Problem statement → Among the records that follow, find each line holding the word "information" and copy it.
(Beginning of Provided entries)
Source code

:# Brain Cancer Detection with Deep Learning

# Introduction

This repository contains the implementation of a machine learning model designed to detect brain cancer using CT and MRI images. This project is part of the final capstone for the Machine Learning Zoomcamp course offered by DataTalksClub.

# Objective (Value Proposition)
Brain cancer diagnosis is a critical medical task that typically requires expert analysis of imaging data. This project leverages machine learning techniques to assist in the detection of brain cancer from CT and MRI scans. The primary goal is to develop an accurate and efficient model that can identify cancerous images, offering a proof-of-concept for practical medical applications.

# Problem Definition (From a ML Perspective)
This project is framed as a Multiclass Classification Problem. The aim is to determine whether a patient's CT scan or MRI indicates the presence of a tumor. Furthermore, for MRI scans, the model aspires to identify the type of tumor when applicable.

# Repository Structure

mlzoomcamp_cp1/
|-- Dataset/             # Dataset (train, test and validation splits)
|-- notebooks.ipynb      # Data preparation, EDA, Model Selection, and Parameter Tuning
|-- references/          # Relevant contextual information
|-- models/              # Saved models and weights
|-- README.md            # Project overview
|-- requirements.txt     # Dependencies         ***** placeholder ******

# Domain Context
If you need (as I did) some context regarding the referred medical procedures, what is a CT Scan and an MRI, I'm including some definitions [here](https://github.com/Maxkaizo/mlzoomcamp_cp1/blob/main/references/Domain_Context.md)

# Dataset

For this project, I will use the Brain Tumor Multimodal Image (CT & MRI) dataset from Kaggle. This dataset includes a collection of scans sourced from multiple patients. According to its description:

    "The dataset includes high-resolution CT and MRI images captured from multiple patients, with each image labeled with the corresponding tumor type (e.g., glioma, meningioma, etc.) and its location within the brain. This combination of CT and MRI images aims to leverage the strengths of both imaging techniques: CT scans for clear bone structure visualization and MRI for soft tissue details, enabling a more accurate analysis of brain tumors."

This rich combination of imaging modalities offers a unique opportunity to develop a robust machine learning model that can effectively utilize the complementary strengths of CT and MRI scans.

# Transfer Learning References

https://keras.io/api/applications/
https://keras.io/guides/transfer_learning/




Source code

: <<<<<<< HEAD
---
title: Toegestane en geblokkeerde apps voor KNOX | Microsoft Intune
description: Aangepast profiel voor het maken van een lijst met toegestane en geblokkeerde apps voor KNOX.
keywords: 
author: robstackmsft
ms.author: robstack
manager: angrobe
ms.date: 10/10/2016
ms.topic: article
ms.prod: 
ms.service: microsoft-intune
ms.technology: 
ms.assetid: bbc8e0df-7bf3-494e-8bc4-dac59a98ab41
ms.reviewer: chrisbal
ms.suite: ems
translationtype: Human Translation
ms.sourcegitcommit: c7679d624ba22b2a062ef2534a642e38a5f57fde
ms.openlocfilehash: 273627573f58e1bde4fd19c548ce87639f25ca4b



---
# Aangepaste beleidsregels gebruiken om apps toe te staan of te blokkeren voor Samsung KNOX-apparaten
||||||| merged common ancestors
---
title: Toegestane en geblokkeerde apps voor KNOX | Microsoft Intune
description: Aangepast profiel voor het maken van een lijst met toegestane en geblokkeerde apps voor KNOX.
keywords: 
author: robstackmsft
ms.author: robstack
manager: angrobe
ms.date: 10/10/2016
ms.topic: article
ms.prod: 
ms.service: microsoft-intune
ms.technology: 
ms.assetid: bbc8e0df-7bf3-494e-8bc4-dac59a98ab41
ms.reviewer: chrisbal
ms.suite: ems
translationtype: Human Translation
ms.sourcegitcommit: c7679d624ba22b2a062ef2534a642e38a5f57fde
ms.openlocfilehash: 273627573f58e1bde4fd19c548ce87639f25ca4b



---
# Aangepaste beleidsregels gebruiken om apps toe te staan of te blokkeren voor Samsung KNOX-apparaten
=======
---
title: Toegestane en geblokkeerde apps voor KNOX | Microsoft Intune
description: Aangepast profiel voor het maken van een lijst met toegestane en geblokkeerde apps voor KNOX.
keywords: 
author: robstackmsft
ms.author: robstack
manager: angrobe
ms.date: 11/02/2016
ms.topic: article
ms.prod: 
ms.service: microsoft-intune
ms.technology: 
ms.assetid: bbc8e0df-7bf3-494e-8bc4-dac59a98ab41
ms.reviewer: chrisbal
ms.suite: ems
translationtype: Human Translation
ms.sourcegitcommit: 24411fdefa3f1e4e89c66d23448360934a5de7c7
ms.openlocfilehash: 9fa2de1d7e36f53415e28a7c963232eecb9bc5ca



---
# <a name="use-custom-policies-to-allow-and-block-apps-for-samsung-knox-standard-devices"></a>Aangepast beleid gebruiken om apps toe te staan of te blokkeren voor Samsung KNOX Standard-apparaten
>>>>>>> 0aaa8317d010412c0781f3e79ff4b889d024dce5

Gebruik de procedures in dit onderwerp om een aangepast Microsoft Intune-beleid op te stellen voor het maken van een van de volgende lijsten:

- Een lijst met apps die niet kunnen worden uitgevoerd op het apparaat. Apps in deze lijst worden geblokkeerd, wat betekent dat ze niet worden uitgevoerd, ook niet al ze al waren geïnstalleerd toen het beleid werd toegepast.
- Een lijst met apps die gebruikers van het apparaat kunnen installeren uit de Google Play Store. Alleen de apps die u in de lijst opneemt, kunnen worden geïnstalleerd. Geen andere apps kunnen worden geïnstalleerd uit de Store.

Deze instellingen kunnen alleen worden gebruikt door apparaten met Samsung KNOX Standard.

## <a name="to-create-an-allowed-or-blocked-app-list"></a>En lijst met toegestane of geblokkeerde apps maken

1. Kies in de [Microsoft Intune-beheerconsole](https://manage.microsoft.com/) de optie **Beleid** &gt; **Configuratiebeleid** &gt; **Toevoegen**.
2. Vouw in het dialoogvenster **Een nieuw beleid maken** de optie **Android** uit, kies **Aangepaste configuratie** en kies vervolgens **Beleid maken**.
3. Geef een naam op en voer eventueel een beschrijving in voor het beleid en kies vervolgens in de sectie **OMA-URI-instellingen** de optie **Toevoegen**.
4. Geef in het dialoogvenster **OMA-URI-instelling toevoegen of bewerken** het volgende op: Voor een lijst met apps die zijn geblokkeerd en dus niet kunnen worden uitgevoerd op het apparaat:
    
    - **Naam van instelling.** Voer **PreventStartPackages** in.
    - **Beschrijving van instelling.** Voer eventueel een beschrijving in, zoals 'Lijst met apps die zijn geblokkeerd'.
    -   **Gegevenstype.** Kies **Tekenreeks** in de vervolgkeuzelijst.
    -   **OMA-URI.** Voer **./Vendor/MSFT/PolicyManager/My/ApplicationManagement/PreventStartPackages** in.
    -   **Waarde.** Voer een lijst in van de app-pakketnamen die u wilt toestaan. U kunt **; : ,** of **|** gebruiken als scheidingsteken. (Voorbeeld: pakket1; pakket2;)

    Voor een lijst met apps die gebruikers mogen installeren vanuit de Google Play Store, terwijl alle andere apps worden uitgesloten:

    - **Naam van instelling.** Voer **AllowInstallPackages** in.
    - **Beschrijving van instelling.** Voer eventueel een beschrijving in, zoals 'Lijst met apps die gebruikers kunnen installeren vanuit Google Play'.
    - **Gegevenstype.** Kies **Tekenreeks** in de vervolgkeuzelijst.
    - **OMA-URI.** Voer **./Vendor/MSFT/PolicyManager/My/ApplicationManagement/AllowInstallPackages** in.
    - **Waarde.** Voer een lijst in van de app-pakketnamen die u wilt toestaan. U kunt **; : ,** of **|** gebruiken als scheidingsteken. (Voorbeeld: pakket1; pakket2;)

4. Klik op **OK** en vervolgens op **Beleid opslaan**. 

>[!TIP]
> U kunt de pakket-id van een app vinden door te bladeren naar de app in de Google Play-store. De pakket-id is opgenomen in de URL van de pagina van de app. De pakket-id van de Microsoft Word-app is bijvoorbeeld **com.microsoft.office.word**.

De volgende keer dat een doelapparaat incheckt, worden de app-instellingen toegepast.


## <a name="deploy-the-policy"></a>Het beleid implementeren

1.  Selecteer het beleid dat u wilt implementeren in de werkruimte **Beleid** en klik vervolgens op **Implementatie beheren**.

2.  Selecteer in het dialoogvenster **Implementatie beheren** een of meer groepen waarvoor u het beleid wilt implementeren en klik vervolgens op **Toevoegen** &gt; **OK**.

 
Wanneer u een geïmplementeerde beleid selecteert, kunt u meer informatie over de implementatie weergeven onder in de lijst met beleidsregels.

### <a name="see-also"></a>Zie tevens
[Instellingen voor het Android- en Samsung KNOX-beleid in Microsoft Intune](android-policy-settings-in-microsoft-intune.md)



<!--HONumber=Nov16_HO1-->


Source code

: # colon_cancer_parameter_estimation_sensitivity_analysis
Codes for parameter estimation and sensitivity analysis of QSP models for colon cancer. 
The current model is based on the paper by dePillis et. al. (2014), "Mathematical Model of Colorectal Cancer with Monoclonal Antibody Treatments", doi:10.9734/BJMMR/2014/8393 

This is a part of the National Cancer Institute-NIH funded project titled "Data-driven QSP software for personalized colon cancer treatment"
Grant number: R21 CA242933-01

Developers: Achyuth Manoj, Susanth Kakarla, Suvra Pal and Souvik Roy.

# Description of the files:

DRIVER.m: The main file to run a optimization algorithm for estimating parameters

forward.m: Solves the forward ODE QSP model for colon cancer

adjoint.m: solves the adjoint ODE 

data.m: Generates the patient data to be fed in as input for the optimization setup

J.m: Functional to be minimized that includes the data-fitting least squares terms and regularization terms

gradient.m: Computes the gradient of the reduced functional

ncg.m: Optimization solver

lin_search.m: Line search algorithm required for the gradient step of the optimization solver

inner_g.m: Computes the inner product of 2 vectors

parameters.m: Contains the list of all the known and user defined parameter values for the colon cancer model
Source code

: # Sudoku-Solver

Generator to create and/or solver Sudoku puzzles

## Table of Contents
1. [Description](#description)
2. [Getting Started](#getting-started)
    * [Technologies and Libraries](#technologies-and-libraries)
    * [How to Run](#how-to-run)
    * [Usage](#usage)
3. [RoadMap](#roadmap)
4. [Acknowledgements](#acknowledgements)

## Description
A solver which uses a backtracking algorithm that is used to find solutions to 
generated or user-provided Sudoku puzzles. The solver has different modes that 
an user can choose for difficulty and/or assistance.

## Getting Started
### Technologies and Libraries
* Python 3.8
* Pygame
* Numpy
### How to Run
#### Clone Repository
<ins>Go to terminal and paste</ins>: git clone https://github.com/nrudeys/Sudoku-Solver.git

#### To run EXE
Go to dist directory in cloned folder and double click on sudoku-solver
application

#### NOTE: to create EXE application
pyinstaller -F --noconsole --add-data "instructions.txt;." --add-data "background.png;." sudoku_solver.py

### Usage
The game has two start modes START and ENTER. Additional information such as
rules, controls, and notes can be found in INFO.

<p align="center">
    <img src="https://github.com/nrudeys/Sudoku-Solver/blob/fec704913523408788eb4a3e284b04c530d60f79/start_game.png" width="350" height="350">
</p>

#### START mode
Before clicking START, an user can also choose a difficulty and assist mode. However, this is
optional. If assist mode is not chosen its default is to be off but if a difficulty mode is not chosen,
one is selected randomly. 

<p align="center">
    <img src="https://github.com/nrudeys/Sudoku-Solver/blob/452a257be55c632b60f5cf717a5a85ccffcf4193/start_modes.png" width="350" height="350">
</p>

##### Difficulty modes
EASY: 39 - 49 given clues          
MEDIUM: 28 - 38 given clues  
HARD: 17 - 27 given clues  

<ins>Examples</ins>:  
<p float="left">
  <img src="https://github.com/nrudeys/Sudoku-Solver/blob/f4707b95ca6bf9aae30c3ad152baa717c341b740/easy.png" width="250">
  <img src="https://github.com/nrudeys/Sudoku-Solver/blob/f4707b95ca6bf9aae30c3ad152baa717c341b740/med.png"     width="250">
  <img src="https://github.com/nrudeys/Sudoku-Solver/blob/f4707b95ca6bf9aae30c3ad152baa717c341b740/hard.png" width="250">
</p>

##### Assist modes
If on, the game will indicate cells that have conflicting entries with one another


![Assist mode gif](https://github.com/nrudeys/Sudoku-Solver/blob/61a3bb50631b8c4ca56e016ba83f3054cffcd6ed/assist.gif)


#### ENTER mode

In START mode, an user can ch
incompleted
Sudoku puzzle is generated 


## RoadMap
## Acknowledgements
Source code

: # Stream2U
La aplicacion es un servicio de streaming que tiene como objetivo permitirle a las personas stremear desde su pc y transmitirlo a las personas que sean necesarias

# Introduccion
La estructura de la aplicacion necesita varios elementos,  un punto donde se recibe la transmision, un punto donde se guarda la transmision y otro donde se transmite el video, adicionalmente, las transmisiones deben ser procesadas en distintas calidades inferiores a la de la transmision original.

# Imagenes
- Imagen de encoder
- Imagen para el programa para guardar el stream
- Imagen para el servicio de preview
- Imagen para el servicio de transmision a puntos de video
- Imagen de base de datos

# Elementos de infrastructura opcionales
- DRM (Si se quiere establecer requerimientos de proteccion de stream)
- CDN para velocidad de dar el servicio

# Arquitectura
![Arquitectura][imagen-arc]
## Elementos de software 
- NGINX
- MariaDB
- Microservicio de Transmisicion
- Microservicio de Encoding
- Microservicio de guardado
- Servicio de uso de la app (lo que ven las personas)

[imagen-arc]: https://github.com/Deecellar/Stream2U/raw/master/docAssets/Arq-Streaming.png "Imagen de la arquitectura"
(End of Provided entries)
Answer to the problem →
|-- references/          # Relevant contextual information
The game has two start modes START and ENTER. Additional information such as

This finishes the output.